Читаем От империй — к империализму. Государство и возникновение буржуазной цивилизации полностью

Для развития международного права Вестфальский мир дал очень мало нового, поскольку воспроизводил принципы, сформулированные Аугсбургским миром. Он дополнял его условия тем, что фиксировал нерушимость обязательств правителей по отношению к церковным институтам, а также неизменность границы между протестантскими и католическими землями в Германии. Князь, решившийся сменить веру, отныне автоматически лишался короны.

Тем не менее Вестфальский мир действительно был переломным этапом в истории Европы. Он радикально изменил соотношение сил между ведущими европейскими государствами, положив конец доминирующему положению Габсбургов на континенте. И если Австрия к началу XVIII столетия сумела исправиться, то Испания обречена была превратиться во второстепенную державу.

По словам Ансильона, главная цель французской и шведской дипломатии состояла в том, «чтобы Австрийский дом не мог отныне считать князей империи своими подданными, а территорию империи — своими провинциями»[614]. Раздробленность немецких земель была закреплена международным правом. Главным политическим итогом войны стало то, что в качестве государственного целого Германия полностью перестала существовать, возродившись лишь во второй половине XIX века. Социально-экономические и демографические последствия были не менее катастрофическими. «Даже Вторая мировая война не имела для Германии таких разрушительных последствий, как Тридцатилетняя. Потери населения составили за период 1618–1648 годов в целом по стране около 40 %, а в городах примерно 33 %»[615]. Основной ущерб нанесли не сражения, а грабежи и насилия наемных войск, голод и эпидемии.

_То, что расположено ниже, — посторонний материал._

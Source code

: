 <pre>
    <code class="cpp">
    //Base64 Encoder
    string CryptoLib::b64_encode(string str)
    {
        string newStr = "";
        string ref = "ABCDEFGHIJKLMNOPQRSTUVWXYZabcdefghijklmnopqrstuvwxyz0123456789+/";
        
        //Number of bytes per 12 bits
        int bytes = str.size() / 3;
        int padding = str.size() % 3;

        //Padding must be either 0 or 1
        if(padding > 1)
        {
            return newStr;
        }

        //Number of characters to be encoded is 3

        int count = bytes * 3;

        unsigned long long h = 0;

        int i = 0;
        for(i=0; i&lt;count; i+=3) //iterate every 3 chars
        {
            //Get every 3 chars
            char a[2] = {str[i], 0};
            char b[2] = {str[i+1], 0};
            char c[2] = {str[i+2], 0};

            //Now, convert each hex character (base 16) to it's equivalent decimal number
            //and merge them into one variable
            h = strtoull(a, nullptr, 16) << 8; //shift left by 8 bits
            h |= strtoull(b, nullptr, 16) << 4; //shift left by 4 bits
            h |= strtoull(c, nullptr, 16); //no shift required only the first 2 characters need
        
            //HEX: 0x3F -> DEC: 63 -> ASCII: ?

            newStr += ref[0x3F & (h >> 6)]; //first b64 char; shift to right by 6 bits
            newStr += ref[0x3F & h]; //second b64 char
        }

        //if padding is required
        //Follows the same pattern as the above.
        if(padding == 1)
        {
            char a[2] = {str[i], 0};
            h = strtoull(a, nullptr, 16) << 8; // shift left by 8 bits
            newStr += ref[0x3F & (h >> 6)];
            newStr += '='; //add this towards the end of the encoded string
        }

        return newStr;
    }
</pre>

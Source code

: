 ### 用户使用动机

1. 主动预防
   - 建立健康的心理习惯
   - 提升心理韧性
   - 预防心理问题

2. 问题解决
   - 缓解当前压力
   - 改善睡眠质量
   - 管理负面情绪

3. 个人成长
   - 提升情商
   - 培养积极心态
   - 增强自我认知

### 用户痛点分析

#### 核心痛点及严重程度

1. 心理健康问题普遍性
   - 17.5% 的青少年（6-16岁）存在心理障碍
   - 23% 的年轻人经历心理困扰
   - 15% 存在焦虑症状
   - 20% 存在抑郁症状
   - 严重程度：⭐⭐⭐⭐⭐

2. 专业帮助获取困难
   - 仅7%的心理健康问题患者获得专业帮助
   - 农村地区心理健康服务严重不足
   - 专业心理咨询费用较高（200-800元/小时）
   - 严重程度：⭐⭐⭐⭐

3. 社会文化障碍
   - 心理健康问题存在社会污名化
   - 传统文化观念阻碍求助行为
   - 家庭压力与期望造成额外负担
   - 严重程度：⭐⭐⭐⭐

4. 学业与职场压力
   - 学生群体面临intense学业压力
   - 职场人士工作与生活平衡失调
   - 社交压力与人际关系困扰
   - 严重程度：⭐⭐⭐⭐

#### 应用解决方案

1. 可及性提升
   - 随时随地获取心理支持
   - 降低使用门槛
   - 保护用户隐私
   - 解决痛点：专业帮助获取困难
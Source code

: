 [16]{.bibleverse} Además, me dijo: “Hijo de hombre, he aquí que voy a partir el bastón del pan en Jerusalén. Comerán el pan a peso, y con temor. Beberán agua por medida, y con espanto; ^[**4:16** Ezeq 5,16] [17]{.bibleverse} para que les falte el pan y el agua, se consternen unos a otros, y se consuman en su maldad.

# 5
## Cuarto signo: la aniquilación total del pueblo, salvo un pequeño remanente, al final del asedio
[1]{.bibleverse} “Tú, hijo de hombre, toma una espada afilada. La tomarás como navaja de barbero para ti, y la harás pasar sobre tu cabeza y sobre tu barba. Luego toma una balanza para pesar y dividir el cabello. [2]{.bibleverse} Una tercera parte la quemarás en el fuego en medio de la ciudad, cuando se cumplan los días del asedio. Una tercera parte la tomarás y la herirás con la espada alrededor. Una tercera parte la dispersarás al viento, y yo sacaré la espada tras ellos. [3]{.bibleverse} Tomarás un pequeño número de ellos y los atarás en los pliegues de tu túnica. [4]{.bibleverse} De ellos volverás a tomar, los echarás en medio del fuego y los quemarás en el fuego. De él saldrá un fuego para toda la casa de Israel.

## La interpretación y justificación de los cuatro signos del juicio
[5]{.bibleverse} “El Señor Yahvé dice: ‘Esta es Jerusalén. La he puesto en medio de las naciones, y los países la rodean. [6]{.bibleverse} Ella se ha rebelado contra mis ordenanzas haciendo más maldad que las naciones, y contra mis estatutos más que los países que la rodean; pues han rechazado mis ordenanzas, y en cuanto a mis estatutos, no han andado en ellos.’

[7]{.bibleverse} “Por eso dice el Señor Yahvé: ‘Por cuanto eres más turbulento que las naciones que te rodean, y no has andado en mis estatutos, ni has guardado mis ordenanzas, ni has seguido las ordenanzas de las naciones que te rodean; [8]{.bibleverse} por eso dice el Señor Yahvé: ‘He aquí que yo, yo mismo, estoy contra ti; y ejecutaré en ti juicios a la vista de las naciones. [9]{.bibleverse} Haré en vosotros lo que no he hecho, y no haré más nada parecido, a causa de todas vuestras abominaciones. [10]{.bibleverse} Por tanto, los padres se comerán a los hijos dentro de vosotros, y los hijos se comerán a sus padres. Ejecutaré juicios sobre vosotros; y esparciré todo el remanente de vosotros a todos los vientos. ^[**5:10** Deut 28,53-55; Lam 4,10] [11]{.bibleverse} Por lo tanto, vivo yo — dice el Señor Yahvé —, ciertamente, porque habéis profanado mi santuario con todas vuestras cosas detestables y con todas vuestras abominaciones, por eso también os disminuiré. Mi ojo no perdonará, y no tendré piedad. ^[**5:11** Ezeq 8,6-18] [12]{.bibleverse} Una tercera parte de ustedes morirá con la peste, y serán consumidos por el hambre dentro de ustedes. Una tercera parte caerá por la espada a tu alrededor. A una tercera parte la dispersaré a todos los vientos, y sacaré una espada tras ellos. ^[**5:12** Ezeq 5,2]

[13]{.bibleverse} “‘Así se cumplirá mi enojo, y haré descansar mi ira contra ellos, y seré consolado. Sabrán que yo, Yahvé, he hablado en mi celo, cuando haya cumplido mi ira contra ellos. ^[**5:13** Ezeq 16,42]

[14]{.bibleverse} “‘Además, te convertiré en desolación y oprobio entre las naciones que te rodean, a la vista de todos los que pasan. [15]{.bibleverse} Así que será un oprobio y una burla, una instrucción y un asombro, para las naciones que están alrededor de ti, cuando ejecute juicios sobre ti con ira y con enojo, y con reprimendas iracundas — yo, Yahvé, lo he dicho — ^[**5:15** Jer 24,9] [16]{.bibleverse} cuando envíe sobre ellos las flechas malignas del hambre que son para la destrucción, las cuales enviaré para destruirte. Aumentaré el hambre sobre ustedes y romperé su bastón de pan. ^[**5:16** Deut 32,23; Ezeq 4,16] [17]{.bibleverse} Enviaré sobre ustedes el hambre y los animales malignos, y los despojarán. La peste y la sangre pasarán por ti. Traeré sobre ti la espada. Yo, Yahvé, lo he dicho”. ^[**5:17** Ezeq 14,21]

Если Германия — как протестантская, так и католическая — оказалась главной жертвой войны, то и страны-победители понесли немалый урон. Самые большие потери пришлись на долю Швеции. Около полумиллиона шведских и финских солдат погибли в боях или умерли от болезней за время Тридцатилетней войны[616]. Потери мужского населения были настолько велики, что во многих областях страны, особенно в Финляндии, женщины брали на себя мужские обязанности. Это касалось не только крестьянок, которым приходилось пахать и рубить дрова, но и аристократок, бравших на себя управление имениями. Возможно, в событиях того времени следует искать истоки культурной традиции, приведшей к стремительному распространению феминизма в Скандинавии середины XX века. «Слава Швеции обернулась горем для Финляндии» (Sweden’s glory had become Finland’s doom), — писал американский историк[617]. По мере того как увеличивались тяготы, связанные с поддержанием военных усилий стокгольмской монархии, усиливалось и недовольство. Налоги и рекрутские наборы нестерпимым грузом ложились на финскую деревню. Однако выступления протеста носили не национальный, а, прежде всего, социальный характер. Сельское население сопротивлялось политике центральной власти, региональные элиты высказывали недовольство столичным управлением.

Тем не менее число шведских подданных приумножилось — за счет территорий, захваченных в Германии и присоединенных к северной державе по Вестфальскому миру. Если к началу правления Густава Адольфа население его королевства составляло 1,3 миллиона человек, то к концу Тридцатилетней войны под властью шведской короны находилось около трех миллионов подданных. Впрочем, росту населения способствовало не только это. Политический успех Швеции сделал страну привлекательной для купцов и ремесленников, промышленных и военных специалистов, переселявшихся сюда с разных концов Европы, открывавших здесь свои конторы, нанимавшихся на службу. Королева Кристина, наследовавшая Густаву Адольфу, не ограничивалась приглашением технических специалистов, она, по словам французского историка, «поощряла науки и приглашала в свою страну людей искусства», хотя в последнем случае она так и не смогла найти гениев, которые прославили бы ее правление в Швеции — «блестящая эпоха литературы была еще впереди»[618]. Население Стокгольма выросло в шесть раз, в том числе за счет иммиграции. Многие купцы с континента открывали в Швеции свои конторы или даже сами перебирались сюда. В том числе относилось это и к выходцам из экономически процветающей, но политически приходившей в упадок голландской республики. Динамично развивающаяся шведская монархия открывала для нидерландских предпринимателей горизонты новых возможностей, заставляя их переносить сюда свои капиталы и самих переселяться в это северное королевство. Вестфальский мир был пирровой победой для Швеции. Силы страны были подорваны, но в коалиции с Францией она оставалась влиятельной политической силой.